Assessing Model Accuracy

“There is no free lunch in statistics!” For a particular dataset, one specific method may work best, but some other method may work better on a similar but different data set. So, it is very important to decide which method gives the best results for the data. Selecting the best approach is one of the most challenging tasks in machine learning. Measuring data accuracy hence is vital for any data scientist.

Measuring quality of fit

In order to evaluate the performance of a statistical learning method on a given data set, its essential to measure how well the predictions actually match the observed data, so its necessary to quantify the extent to which the predicted response value for a given observation is close to the true response value for that observation. For regressions, the most common measurement used is mean square error (MSE).

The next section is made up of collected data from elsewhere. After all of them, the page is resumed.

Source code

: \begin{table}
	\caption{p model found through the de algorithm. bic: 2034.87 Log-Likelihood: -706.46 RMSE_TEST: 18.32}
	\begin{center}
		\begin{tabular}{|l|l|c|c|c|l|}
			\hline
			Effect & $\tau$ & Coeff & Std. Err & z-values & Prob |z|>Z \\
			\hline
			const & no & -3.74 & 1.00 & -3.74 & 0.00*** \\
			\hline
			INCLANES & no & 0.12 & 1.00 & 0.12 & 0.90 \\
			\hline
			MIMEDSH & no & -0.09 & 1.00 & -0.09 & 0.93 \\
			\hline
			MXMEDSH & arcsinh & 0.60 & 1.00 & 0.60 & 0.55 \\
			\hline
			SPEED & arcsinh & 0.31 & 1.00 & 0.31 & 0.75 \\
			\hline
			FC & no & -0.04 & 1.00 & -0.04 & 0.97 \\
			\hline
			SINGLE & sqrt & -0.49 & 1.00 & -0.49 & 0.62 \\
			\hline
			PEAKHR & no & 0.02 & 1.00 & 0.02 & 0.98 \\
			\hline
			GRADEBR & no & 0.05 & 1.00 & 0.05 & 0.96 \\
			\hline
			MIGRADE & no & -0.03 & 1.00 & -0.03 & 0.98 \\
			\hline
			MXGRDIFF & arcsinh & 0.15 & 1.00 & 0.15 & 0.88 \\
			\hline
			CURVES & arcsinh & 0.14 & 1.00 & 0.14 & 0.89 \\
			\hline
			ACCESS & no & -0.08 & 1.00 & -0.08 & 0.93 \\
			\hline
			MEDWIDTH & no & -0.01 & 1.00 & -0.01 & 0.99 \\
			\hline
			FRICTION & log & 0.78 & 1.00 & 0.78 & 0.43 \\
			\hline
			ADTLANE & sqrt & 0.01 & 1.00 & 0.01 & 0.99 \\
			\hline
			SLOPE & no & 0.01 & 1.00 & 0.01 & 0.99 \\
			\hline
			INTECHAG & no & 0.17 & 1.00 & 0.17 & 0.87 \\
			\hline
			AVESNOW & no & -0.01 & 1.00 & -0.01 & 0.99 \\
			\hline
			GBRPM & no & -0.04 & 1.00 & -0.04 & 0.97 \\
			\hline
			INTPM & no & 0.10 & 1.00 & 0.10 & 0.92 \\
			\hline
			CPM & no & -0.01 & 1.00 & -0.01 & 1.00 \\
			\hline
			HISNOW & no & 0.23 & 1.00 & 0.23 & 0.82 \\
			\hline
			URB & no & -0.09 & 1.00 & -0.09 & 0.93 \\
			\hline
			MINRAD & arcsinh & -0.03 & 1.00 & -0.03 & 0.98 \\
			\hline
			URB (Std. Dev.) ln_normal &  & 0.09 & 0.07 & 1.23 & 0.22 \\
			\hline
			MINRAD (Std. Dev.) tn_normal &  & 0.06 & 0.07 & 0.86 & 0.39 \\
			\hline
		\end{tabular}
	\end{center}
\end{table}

$MSE = \frac{1}{n}\sum_{i=1}^n (y_i - \hat{f}(x_i))^2$

where $\hat{f}(x_i)$ is the prediction that $\hat{f}$ gives for the ith observation. The MSE is small if the prediction responses are very close to the true responses and will be large if the differences between predicted responses and true responses is high.

The MSE calculated using the training data used to fit the model is called the training MSE but it is not very important as accuracy of predictions obtained for unseen test data is key for any problem rather than the accuracy of the method used for training data.

e.g. An algorithm being used to forecast stock prices on previous stock returns should be able predict future prices of stocks with high accuracies rather than accuracies of the historical data.

For a large number of test observations, the average squared prediction error is used for measurement of accuracy given by the formula:

$Ave(y_0 - \hat{f}(x_0))^2$

where (x0,y0) is a previously unseen test observation. The average value of the test MSE is desired to be kept as low as possible.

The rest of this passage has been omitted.